So has your sled been doing good fer ya??? We gotta get up and go wet a line sometime!


----------



## oxbeast1210 (Jun 21, 2010)

I just put a newer motor on it took it out saturday for the first time with the new set up.
I planed on fishing but ended up cruising more then anything to put it to the test. It did great got on plane almost instantly. I need to put a tach on it to see if I have any wiggle room for a higher pitch prop I was getting about 27 mph.


----------



## oxbeast1210 (Jun 21, 2010)

anytime you wanna go just let me know.


----------



## Jason (Oct 2, 2007)

Yeah what size you got on her now??? I really need to find a trolling motor fer mine, but then I just got another project boat to fork more cash out on....I got a sweet little 12 ft. jon boat I plan on making a hunting/fishing boat out of.....just more junk in the yard and not enough time to work on em!!!


----------



## Downtime2 (Sep 27, 2007)

Whew, Jason, that outfit...it's you brothuh!!!


----------



## oxbeast1210 (Jun 21, 2010)

haha its another 40 hp but its a 98 and has tilt n trim lol. yeah trolling motors are awesome i rely on mine alot.


----------



## jjam (Dec 9, 2007)

Glad you finally gettin on the water Jason:thumbup:

Enjoy many more trips!

Jimmy


----------



## Jason (Oct 2, 2007)

Wade, ya'll catch fish but ifin I step foot on the boat wearing that outfit....ya'll get more ice cause it'll be a haul!!!! Lucky outfits I'm telling ya....
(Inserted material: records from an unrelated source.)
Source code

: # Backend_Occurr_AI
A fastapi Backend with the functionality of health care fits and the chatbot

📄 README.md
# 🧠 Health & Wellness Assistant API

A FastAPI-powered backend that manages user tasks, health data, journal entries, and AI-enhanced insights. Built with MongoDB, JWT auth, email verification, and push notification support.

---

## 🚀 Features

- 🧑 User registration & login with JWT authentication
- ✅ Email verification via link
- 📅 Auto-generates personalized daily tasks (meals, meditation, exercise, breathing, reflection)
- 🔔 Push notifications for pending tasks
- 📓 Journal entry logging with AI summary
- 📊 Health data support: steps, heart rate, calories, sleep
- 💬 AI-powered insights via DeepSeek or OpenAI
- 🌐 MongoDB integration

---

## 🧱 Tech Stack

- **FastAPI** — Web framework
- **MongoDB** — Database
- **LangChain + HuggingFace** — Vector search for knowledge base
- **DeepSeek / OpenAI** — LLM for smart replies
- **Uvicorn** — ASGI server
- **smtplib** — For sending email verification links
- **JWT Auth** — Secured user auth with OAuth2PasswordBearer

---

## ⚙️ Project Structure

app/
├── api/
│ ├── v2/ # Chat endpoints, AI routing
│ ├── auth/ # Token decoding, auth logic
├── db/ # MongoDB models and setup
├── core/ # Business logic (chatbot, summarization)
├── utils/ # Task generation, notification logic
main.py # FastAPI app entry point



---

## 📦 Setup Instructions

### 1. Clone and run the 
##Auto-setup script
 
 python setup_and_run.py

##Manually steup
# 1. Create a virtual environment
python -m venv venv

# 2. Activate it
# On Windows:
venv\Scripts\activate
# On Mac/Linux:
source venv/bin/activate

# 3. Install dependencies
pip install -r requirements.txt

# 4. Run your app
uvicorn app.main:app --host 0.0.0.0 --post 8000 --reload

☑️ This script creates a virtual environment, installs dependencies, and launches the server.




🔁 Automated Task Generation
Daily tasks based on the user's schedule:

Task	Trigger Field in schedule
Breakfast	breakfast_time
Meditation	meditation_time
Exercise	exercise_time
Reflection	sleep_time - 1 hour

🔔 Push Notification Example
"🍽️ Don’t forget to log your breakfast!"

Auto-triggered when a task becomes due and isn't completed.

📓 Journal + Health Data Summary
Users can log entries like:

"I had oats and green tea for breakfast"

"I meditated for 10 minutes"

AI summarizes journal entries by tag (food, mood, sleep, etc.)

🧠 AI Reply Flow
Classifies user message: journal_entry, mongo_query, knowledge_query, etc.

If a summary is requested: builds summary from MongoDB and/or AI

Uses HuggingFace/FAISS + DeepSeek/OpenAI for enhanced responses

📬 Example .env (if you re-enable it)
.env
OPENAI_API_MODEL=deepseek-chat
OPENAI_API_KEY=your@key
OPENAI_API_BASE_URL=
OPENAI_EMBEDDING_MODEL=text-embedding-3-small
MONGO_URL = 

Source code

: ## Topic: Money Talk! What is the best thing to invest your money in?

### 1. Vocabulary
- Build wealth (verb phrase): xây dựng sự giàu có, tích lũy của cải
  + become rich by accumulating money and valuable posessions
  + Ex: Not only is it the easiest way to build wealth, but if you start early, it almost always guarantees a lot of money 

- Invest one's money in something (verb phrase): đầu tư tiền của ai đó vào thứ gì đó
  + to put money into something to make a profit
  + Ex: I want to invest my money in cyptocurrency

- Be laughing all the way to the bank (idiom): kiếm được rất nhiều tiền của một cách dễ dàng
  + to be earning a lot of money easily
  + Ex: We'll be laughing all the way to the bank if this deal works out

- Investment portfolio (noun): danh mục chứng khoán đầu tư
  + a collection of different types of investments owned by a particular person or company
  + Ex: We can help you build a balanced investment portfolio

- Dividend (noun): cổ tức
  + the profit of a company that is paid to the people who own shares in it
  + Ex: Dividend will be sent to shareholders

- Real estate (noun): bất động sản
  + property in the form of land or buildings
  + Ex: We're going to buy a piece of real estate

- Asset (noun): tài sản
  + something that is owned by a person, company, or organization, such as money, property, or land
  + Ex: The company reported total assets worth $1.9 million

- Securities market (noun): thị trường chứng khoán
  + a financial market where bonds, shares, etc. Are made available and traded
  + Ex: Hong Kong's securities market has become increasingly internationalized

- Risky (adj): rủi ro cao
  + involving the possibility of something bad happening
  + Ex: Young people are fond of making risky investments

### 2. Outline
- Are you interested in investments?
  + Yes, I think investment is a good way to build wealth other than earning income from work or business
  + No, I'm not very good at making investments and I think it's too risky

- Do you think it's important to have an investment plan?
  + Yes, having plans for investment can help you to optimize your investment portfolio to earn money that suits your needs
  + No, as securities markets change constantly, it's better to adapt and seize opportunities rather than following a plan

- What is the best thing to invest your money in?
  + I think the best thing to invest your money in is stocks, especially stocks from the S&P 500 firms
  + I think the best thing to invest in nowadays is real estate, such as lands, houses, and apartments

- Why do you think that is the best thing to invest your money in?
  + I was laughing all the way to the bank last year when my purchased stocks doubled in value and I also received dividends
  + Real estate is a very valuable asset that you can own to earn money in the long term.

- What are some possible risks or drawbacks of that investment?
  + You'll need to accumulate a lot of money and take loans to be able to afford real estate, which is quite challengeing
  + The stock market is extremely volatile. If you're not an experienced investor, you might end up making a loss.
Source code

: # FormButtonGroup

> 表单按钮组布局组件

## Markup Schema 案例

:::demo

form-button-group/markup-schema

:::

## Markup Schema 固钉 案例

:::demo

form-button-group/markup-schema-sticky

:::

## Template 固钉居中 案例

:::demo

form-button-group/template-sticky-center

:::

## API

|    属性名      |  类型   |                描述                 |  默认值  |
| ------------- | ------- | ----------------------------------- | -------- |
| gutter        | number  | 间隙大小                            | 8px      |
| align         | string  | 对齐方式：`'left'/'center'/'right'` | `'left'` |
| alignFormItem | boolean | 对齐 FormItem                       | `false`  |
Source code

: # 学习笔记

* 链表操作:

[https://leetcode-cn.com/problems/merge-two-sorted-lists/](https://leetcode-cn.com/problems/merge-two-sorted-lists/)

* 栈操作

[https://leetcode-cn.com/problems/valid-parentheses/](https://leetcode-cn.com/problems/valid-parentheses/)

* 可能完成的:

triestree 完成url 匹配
Oscar, once I take mine out a few more times I'll be more trusting of it....I would feel beter w/ a trolling motor fer a little help and be able to fish the docks and grass instead of anchoring catching nothing but cats!!! not going to complain cause at least we were catching!!!

I saw Chaos out there but never saw a post, but then again he said nothing but cats too.....

heck good/bad/indifferent, you can count on me to post it!!!!


----------